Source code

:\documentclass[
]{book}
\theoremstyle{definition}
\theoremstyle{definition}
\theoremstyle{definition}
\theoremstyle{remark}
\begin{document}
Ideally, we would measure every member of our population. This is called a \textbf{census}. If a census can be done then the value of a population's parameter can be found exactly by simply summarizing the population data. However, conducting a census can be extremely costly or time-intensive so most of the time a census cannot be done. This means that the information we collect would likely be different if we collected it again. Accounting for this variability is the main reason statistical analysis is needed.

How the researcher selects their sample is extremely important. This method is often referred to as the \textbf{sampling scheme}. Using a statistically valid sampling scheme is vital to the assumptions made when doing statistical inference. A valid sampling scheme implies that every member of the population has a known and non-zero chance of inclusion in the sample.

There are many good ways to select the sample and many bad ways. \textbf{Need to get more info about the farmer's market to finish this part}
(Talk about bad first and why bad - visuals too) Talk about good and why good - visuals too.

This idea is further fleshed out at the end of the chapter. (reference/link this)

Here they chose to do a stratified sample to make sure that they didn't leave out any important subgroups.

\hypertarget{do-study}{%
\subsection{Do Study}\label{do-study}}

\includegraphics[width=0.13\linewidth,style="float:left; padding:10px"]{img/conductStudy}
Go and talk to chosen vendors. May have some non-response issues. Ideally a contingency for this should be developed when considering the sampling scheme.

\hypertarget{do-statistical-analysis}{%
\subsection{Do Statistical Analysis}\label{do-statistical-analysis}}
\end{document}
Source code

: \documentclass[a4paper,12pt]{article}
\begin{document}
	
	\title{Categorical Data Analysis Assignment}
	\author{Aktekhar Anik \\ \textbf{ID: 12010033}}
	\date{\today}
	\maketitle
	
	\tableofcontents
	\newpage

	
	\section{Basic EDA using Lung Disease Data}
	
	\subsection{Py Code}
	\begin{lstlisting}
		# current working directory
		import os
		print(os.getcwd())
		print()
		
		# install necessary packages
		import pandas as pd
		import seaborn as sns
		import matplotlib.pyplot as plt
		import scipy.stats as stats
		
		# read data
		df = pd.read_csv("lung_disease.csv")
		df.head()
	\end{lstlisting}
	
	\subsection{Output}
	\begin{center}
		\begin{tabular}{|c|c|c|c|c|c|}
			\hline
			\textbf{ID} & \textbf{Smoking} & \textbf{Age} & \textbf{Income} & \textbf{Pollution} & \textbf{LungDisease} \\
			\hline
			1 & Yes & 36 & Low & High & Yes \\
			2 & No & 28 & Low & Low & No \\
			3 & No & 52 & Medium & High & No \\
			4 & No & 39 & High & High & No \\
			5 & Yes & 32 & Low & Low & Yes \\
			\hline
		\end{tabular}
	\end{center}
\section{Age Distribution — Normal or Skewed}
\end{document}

# Exercise brief
Repeat the listing exactly.

# Task output
Source code

:\documentclass[
]{book}
\theoremstyle{definition}
\theoremstyle{definition}
\theoremstyle{definition}
\theoremstyle{remark}
\begin{document}
Ideally, we would measure every member of our population. This is called a \textbf{census}. If a census can be done then the value of a population's parameter can be found exactly by simply summarizing the population data. However, conducting a census can be extremely costly or time-intensive so most of the time a census cannot be done. This means that the information we collect would likely be different if we collected it again. Accounting for this variability is the main reason statistical analysis is needed.

How the researcher selects their sample is extremely important. This method is often referred to as the \textbf{sampling scheme}. Using a statistically valid sampling scheme is vital to the assumptions made when doing statistical inference. A valid sampling scheme implies that every member of the population has a known and non-zero chance of inclusion in the sample.

There are many good ways to select the sample and many bad ways. \textbf{Need to get more info about the farmer's market to finish this part}
(Talk about bad first and why bad - visuals too) Talk about good and why good - visuals too.

This idea is further fleshed out at the end of the chapter. (reference/link this)

Here they chose to do a stratified sample to make sure that they didn't leave out any important subgroups.

\hypertarget{do-study}{%
\subsection{Do Study}\label{do-study}}

\includegraphics[width=0.13\linewidth,style="float:left; padding:10px"]{img/conductStudy}
Go and talk to chosen vendors. May have some non-response issues. Ideally a contingency for this should be developed when considering the sampling scheme.

\hypertarget{do-statistical-analysis}{%
\subsection{Do Statistical Analysis}\label{do-statistical-analysis}}
\end{document}
Source code

: \documentclass[a4paper,12pt]{article}
\begin{document}
	
	\title{Categorical Data Analysis Assignment}
	\author{Aktekhar Anik \\ \textbf{ID: 12010033}}
	\date{\today}
	\maketitle
	
	\tableofcontents
	\newpage

	
	\section{Basic EDA using Lung Disease Data}
	
	\subsection{Py Code}
	\begin{lstlisting}
		# current working directory
		import os
		print(os.getcwd())
		print()
		
		# install necessary packages
		import pandas as pd
		import seaborn as sns
		import matplotlib.pyplot as plt
		import scipy.stats as stats
		
		# read data
		df = pd.read_csv("lung_disease.csv")
		df.head()
	\end{lstlisting}
	
	\subsection{Output}
	\begin{center}
		\begin{tabular}{|c|c|c|c|c|c|}
			\hline
			\textbf{ID} & \textbf{Smoking} & \textbf{Age} & \textbf{Income} & \textbf{Pollution} & \textbf{LungDisease} \\
			\hline
			1 & Yes & 36 & Low & High & Yes \\
			2 & No & 28 & Low & Low & No \\
			3 & No & 52 & Medium & High & No \\
			4 & No & 39 & High & High & No \\
			5 & Yes & 32 & Low & Low & Yes \\
			\hline
		\end{tabular}
	\end{center}
\section{Age Distribution — Normal or Skewed}
\end{document}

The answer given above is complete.